A su vez, la justicia, las Fuerzas Armadas, la administración pública, y en resumen, todos los entes subordinados del Estado, deben funcionar como partes de un andamiaje articulado, en términos de eficacia, eficiencia y efectividad.

           Sin buscar caer en generalizaciones simplistas, el comportamiento y la adhesión social son el otro elemento fundamental a la hora de juzgar el grado gobernanza, como cualidad legitimante en la toma de decisiones políticas,  ya que determina en mayor o menor grado el alcance y expansión de los resultados, que se traducen en positivos o negativos. No obstante, como  hijos del rigor, la ciudadanía parece no ser  consciente de la responsabilidad civil que le compete, porque cuando desafía los límites, conoce las reglas, pero elige infringirlas

Al parecer la incorporación de la obligatoriedad de las normas (en este caso el aislamiento social preventivo y obligatorio) es un problema  estructural recurrente en todas las sociedades, no solo en Latinoamérica.
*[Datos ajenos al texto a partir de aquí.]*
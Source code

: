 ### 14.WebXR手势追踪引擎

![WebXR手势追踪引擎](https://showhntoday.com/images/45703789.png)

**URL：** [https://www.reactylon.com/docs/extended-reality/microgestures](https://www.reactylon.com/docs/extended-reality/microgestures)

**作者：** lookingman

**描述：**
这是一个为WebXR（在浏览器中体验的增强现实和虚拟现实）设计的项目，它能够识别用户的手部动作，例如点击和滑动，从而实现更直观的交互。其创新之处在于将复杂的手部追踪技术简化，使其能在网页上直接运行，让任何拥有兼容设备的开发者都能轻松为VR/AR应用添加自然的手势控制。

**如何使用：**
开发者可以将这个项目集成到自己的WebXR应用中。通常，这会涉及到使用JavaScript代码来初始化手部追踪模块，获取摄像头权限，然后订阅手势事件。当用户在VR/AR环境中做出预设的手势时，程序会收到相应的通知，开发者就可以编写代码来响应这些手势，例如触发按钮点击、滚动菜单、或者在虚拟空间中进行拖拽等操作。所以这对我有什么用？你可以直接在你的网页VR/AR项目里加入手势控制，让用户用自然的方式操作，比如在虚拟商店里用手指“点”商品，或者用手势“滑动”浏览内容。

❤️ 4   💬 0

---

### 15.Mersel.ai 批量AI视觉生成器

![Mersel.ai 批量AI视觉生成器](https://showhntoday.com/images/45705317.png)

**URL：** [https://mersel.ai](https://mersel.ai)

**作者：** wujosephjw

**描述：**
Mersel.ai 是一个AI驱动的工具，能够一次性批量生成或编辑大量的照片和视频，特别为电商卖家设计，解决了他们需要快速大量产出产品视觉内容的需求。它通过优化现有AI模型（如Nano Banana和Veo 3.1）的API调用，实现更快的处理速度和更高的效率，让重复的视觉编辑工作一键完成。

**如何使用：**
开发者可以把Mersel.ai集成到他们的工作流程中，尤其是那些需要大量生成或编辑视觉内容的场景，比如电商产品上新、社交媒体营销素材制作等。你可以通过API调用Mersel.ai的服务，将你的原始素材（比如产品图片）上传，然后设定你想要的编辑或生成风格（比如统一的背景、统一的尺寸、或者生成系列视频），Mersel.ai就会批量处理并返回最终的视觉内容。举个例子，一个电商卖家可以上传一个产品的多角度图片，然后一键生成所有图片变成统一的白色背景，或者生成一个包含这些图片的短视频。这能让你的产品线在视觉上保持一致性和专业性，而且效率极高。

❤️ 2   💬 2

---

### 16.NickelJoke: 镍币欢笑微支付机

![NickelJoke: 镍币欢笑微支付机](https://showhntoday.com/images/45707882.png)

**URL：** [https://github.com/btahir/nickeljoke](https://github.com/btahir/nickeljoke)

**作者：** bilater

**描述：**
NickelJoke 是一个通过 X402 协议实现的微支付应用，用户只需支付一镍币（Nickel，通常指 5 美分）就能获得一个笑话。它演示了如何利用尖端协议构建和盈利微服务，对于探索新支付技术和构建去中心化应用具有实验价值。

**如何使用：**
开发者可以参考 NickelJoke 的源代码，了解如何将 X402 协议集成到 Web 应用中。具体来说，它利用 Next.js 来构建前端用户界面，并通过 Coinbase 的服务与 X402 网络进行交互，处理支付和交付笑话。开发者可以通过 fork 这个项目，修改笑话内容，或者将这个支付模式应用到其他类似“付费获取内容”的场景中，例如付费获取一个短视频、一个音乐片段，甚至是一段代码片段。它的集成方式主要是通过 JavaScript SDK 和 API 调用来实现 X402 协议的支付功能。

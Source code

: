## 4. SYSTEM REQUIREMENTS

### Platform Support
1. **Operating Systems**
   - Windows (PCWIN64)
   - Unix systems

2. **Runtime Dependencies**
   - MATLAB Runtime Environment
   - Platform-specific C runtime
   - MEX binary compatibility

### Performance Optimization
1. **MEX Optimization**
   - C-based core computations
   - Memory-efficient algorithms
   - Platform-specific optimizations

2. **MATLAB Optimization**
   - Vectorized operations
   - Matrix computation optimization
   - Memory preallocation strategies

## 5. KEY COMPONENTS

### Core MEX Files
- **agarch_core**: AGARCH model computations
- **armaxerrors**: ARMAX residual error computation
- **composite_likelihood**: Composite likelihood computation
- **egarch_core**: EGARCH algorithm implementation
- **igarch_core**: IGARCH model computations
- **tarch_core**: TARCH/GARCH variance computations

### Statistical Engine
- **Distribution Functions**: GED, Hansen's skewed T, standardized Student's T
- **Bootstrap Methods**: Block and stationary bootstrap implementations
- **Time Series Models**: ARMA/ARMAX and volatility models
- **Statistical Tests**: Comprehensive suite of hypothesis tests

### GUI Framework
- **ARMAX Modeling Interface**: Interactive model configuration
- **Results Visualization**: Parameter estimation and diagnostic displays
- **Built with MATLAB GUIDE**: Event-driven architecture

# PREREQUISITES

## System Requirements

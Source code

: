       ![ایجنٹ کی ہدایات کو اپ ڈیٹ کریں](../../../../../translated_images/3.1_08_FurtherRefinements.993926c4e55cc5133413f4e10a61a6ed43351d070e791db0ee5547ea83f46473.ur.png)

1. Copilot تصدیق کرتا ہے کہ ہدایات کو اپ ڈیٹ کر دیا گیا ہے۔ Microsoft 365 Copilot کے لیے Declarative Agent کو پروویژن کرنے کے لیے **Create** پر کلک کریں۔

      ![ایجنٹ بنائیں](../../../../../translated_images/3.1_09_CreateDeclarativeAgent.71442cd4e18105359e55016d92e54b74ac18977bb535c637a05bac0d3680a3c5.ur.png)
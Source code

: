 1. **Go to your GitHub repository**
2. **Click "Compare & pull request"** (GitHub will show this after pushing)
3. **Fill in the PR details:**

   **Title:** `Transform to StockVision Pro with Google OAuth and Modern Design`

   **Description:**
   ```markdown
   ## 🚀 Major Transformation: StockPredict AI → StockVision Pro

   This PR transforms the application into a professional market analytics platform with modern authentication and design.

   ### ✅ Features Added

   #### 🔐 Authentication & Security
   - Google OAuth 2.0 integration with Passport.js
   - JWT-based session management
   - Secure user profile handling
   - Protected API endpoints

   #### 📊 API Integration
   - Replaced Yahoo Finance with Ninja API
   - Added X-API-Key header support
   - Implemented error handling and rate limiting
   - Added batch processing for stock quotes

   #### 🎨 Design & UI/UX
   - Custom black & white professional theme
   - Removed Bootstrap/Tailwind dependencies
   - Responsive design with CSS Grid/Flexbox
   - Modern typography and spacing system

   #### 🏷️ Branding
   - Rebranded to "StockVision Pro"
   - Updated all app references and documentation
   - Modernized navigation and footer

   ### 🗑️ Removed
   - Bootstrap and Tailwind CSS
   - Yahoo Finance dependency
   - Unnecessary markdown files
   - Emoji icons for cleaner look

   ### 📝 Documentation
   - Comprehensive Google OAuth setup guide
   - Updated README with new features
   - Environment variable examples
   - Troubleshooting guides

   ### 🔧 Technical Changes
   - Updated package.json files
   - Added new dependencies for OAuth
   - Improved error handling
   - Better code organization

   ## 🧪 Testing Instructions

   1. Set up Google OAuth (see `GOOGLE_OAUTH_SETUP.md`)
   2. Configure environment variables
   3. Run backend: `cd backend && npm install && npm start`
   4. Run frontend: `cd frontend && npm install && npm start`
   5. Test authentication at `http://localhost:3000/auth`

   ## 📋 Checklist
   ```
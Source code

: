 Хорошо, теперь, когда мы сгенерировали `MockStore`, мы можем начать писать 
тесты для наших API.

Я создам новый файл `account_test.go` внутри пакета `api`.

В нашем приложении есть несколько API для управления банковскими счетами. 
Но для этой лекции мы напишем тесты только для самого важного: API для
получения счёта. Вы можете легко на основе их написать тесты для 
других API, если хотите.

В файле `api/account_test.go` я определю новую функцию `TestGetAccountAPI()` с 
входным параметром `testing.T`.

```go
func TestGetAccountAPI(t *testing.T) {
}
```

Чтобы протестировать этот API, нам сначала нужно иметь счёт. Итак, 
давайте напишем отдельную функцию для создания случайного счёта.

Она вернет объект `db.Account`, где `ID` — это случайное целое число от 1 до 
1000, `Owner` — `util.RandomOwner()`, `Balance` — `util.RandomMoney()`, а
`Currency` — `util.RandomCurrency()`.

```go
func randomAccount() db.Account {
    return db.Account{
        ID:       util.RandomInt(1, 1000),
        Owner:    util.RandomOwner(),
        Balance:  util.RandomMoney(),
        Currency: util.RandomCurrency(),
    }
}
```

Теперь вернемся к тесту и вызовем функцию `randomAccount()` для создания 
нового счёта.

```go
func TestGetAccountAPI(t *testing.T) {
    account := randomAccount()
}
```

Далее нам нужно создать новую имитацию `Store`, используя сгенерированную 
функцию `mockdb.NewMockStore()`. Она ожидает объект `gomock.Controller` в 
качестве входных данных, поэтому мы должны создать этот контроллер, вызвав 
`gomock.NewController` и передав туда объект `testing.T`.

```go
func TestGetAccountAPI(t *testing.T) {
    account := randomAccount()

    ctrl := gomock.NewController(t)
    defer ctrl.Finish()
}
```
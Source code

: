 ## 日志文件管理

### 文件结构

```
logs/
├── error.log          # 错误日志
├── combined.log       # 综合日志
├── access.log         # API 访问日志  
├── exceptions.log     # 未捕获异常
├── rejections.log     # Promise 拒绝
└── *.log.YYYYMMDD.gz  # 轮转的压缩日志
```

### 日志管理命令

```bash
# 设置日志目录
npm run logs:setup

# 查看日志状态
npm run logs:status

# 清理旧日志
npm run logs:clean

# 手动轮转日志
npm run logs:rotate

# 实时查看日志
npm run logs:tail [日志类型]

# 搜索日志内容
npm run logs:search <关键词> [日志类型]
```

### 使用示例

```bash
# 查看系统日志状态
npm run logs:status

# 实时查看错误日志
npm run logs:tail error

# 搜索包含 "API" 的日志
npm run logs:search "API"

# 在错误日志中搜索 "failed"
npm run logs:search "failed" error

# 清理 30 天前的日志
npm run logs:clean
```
Pero, lo cierto es que como decía el escritor estadounidense Thomas Merton “Todos somos responsables uno de los otros y ningún hombre es una isla”.

            La imprudencia o falta de responsabilidad ciudadana respecto al cumplimiento de las normas, son tan determinantes como las medidas políticas adoptadas  a la hora de elegir el rumbo. 

Una vez mas, el séptimo arte, sigue siendo, sin dudas  aquel lienzo que logra proyectar un sinnúmero de relatos, sumergidos en la imaginación. Sin embargo, en circunstancias reales, esas escenas devastadoras tantas veces vistas en la ficción y que devienen en la amenaza de un quiebre social, son posibles y hasta pueden presentar un tinte dramático aún mayor. 

Inicialmente versaba el poeta romano sobre las grandes  similitudes del ser humano con  las bestias,  y que lo único que lo diferencia de ellas  es la capacidad de razonar, pero paradójicamente es una cualidad a la cual renuncia con demasiada asiduidad. 

En efecto, la cruda expresión de una realidad golpeada, pone de manifiesto dos cuestiones: por un lado, la caducidad de ciertos consensos, y por otro la  necesidad imperiosa de sentar las bases para un nuevo contrato social, de lo contrario siguiendo esta ruta, el único destino posible es el regreso a la barbarie.